Caso Uber, i rider escono dal processo milanese. Il risarcimento? Cinquemila euro a testa

Revocate le costituzioni come parti civili: cento fattorini sfruttati rinunciano a ulteriori indennizzi. Sotto processo la manager Gloria Bresciani, caporalato e lavoratori pagati tre euro all’ora a cottimo

Uber è uno dei colossi del delivery che da anni operano sulle strade di Milano

Uber è uno dei colossi del delivery che da anni operano sulle strade di Milano

Milano, 26 febbraio 2022 - Cinquemila euro a testa, per uscire dal processo milanese a carico della manager di Uber (sospesa) Gloria Bresciani accusata di caporalato e rinunciare quindi a ulteriori indennizzi. Un centinaio di rider, che si erano costituiti parti civili, hanno accettato risarcimenti per un totale di circa mezzo milione di euro messi sul tavolo dalla multinazionale del delivery. È quanto è emerso dall’udienza di ieri: già lo scorso ottobre, con la condanna con rito abbreviato per Giuseppe Moltini, uno dei responsabili delle società di intermediazione coinvolte, il gup Teresa De Pascale aveva convertito un sequestro da circa 500mila euro in contanti, disposto nelle indagini, in un risarcimento da 10mila euro a testa per i 44 fattorini per un totale di 440mila euro. Ieri il giudice Mariolina Panasiti ha dato conto, infatti, che i circa 100 rider, rappresentati da una serie di legali, hanno revocato le costituzioni, uscendo quindi dal procedimento, dopo aver ottenuto i risarcimenti nel processo in cui è responsabile civile Uber Italy.

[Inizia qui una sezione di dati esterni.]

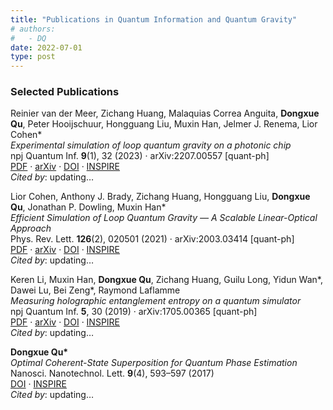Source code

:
 ```yaml
---
title: "Publications in Quantum Information and Quantum Gravity"
# authors:
#   - DQ
date: 2022-07-01
type: post
---
```


### Selected Publications
Reinier van der Meer, Zichang Huang, Malaquias Correa Anguita, <strong>Dongxue Qu</strong>, Peter Hooijschuur, Hongguang Liu, Muxin Han, Jelmer J. Renema, Lior Cohen*<br>
<em>Experimental simulation of loop quantum gravity on a photonic chip</em><br>
npj Quantum Inf. <strong>9</strong>(1), 32 (2023) · arXiv:2207.00557 [quant-ph]<br>
<a href="https://arxiv.org/pdf/2207.00557">PDF</a> · 
<a href="https://arxiv.org/abs/2207.00557">arXiv</a> · 
<a href="https://doi.org/10.1038/s41534-023-00702-y">DOI</a> · 
<a href="https://inspirehep.net/literature/2104896">INSPIRE</a><br>
<em>Cited by</em>: <span id="citecount-2104896">updating…</span>

<script>
fetch("https://inspirehep.net/api/literature/2104896")
  .then(res => res.json())
  .then(data => {
    const count = data.metadata?.citation_count ?? "0";
    document.getElementById("citecount-2104896").innerText = count;
  });
</script>

Lior Cohen, Anthony J. Brady, Zichang Huang, Hongguang Liu, <strong>Dongxue Qu</strong>, Jonathan P. Dowling, Muxin Han*<br>
<em>Efficient Simulation of Loop Quantum Gravity — A Scalable Linear-Optical Approach</em><br>
Phys. Rev. Lett. <strong>126</strong>(2), 020501 (2021) · arXiv:2003.03414 [quant-ph]<br>
<a href="https://arxiv.org/pdf/2003.03414">PDF</a> · 
<a href="https://arxiv.org/abs/2003.03414">arXiv</a> · 
<a href="https://doi.org/10.1103/PhysRevLett.126.020501">DOI</a> · 
<a href="https://inspirehep.net/literature/1784817">INSPIRE</a><br>
<em>Cited by</em>: <span id="citecount-1784817">updating…</span>

<script>
fetch("https://inspirehep.net/api/literature/1784817")
  .then(res => res.json())
  .then(data => {
    const count = data.metadata?.citation_count ?? "0";
    document.getElementById("citecount-1784817").innerText = count;
  });
</script>

Keren Li, Muxin Han, <strong>Dongxue Qu</strong>, Zichang Huang, Guilu Long, Yidun Wan*, Dawei Lu, Bei Zeng*, Raymond Laflamme<br>
<em>Measuring holographic entanglement entropy on a quantum simulator</em><br>
npj Quantum Inf. <strong>5</strong>, 30 (2019) · arXiv:1705.00365 [quant-ph]<br>
<a href="https://arxiv.org/pdf/1705.00365">PDF</a> · 
<a href="https://arxiv.org/abs/1705.00365">arXiv</a> · 
<a href="https://doi.org/10.1038/s41534-019-0145-z">DOI</a> · 
<a href="https://inspirehep.net/literature/1597395">INSPIRE</a><br>
<em>Cited by</em>: <span id="citecount-1597395">updating…</span>

<script>
fetch("https://inspirehep.net/api/literature/1597395")
  .then(res => res.json())
  .then(data => {
    const count = data.metadata?.citation_count ?? "0";
    document.getElementById("citecount-1597395").innerText = count;
  });
</script>

<strong>Dongxue Qu*</strong><br>
<em>Optimal Coherent-State Superposition for Quantum Phase Estimation</em><br>
Nanosci. Nanotechnol. Lett. <strong>9</strong>(4), 593–597 (2017)<br>
<a href="https://doi.org/10.1166/nnl.2017.2380">DOI</a> · 
<a href="https://inspirehep.net/literature/2759468">INSPIRE</a><br>
<em>Cited by</em>: <span id="citecount-2759468">updating…</span>

<script>
fetch("https://inspirehep.net/api/literature/2759468")
  .then(res => res.json())
  .then(data => {
    const count = data.metadata?.citation_count ?? "0";
    document.getElementById("citecount-2759468").innerText = count;
  });
</script>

A seguito dell’indagine del pm Paolo Storari, il 29 maggio 2020, era stata commissariata la filiale italiana del colosso americano. Amministrazione giudiziaria poi revocata nel marzo 2021 dai giudici della Sezione misure di prevenzione dopo il riconoscimento del percorso 'virtuoso' intrapreso dalla società. Come emerso dall’inchiesta del Nucleo di polizia economico-finanziaria della Gdf di Milano, i rider venivano "pagati a cottimo 3 euro", "derubati" delle mance e "puniti" con decurtazione dei compensi se non stavano alle regole. Nel processo, al momento, restano parti civili la Cgil milanese.Il giudice ha dato atto, inoltre, che sono in corso trattative, come riferito dalle parti, anche tra il responsabile civile e i sindacati per arrivare eventualmente a concludere ulteriori accordi di risarcimento.

I rider del servizio ‘Uber Eats’, come emerso dalle indagini, formalmente lavoravano per le società di intermediazione Frc e Flash Road City. Nella prossima udienza del processo (sono imputati anche la società Frc e una persona per reati fiscali), fissata per il 20 maggio, il pm convocherà in aula un teste di polizia giudiziaria per riassumere gli esiti delle indagini. Il giudice ha chiesto alle parti di cercare di ridurre il numero dei testimoni altrimenti, ha chiarito, "questo procedimento lo metterò in coda tra tre anni". E ciò perché alla nona sezione penale sono arrivati centinaia di fascicoli per maltrattamenti, stalking e violenze sessuali, procedimenti da "codice rosso" e che ovviamente devono avere la priorità. Accusa e difesa stanno valutando, dunque, la possibilità di acquisire direttamente i verbali dei rider già sentiti nelle indagini e così evitare una lunga 'sfilata' di lavoratori nel dibattimento e accorciare i tempi.